■ **Task to carry out**
Without including any pictures, write out all the entries exactly.

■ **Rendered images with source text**
═══
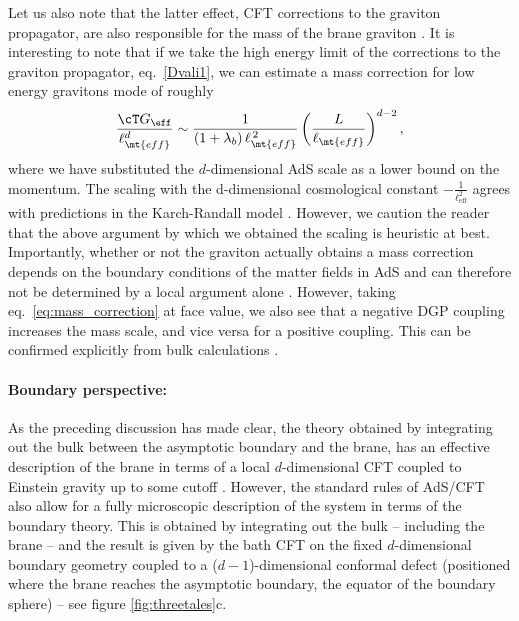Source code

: Let us also note that the latter effect, \ie CFT corrections to the graviton propagator, are also responsible for the mass of the brane graviton \cite{Porrati:2001db}. It is interesting to note that if we take the high energy limit of the corrections to the graviton propagator, eq.~\eqref{Dvali1}, we can estimate a mass correction for low energy gravitons mode of roughly
\begin{align}
\label{eq:mass_correction}
\frac{\cT G_\eff}{\ell_\mt{eff}^{d}} \sim \frac{1}{(1 + \lambda_b)\, \ell_\mt{eff}^{\,2}} \left( \frac{L}{\ell_\mt{eff}}\right)^{d-2},
\end{align}
where we have substituted the $d$-dimensional AdS scale as a lower bound on the momentum. The scaling with the d-dimensional cosmological constant $- \frac 1 {\ell^2_\text{eff}}$ agrees with predictions in the Karch-Randall model \cite{Miemiec:2000eq, Schwartz:2000ip}. However, we caution the reader that the above argument by which we obtained the scaling is heuristic at best. Importantly, whether or not the graviton actually obtains a mass correction depends on the boundary conditions of the matter fields in AdS and can therefore not be determined by a local argument alone
\cite{Porrati:2001db}. However, taking eq.~\eqref{eq:mass_correction} at face value, we also see that a negative DGP coupling increases the mass scale, and vice versa for a positive coupling. This can be confirmed explicitly from bulk calculations \cite{domino}. 

\paragraph{Boundary perspective:} As the preceding discussion has made clear, the theory obtained by integrating out the bulk between the asymptotic boundary and the brane, has an effective description of the brane in terms of a local $d$-dimensional CFT coupled to Einstein gravity up to some cutoff . However, the standard rules of AdS/CFT also allow for a fully microscopic description of the system in terms of the boundary theory. This is obtained by integrating out the bulk -- including the brane -- and the result  is given by the bath CFT on the fixed $d$-dimensional boundary geometry coupled to a ($d-1$)-dimensional conformal defect (positioned where the brane reaches the asymptotic boundary, \ie the equator of the boundary sphere) -- see figure \ref{fig:threetales}c.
═══
■ **Expected output**
Source code

: Let us also note that the latter effect, \ie CFT corrections to the graviton propagator, are also responsible for the mass of the brane graviton \cite{Porrati:2001db}. It is interesting to note that if we take the high energy limit of the corrections to the graviton propagator, eq.~\eqref{Dvali1}, we can estimate a mass correction for low energy gravitons mode of roughly
\begin{align}
\label{eq:mass_correction}
\frac{\cT G_\eff}{\ell_\mt{eff}^{d}} \sim \frac{1}{(1 + \lambda_b)\, \ell_\mt{eff}^{\,2}} \left( \frac{L}{\ell_\mt{eff}}\right)^{d-2},
\end{align}
where we have substituted the $d$-dimensional AdS scale as a lower bound on the momentum. The scaling with the d-dimensional cosmological constant $- \frac 1 {\ell^2_\text{eff}}$ agrees with predictions in the Karch-Randall model \cite{Miemiec:2000eq, Schwartz:2000ip}. However, we caution the reader that the above argument by which we obtained the scaling is heuristic at best. Importantly, whether or not the graviton actually obtains a mass correction depends on the boundary conditions of the matter fields in AdS and can therefore not be determined by a local argument alone
\cite{Porrati:2001db}. However, taking eq.~\eqref{eq:mass_correction} at face value, we also see that a negative DGP coupling increases the mass scale, and vice versa for a positive coupling. This can be confirmed explicitly from bulk calculations \cite{domino}. 

\paragraph{Boundary perspective:} As the preceding discussion has made clear, the theory obtained by integrating out the bulk between the asymptotic boundary and the brane, has an effective description of the brane in terms of a local $d$-dimensional CFT coupled to Einstein gravity up to some cutoff . However, the standard rules of AdS/CFT also allow for a fully microscopic description of the system in terms of the boundary theory. This is obtained by integrating out the bulk -- including the brane -- and the result  is given by the bath CFT on the fixed $d$-dimensional boundary geometry coupled to a ($d-1$)-dimensional conformal defect (positioned where the brane reaches the asymptotic boundary, \ie the equator of the boundary sphere) -- see figure \ref{fig:threetales}c.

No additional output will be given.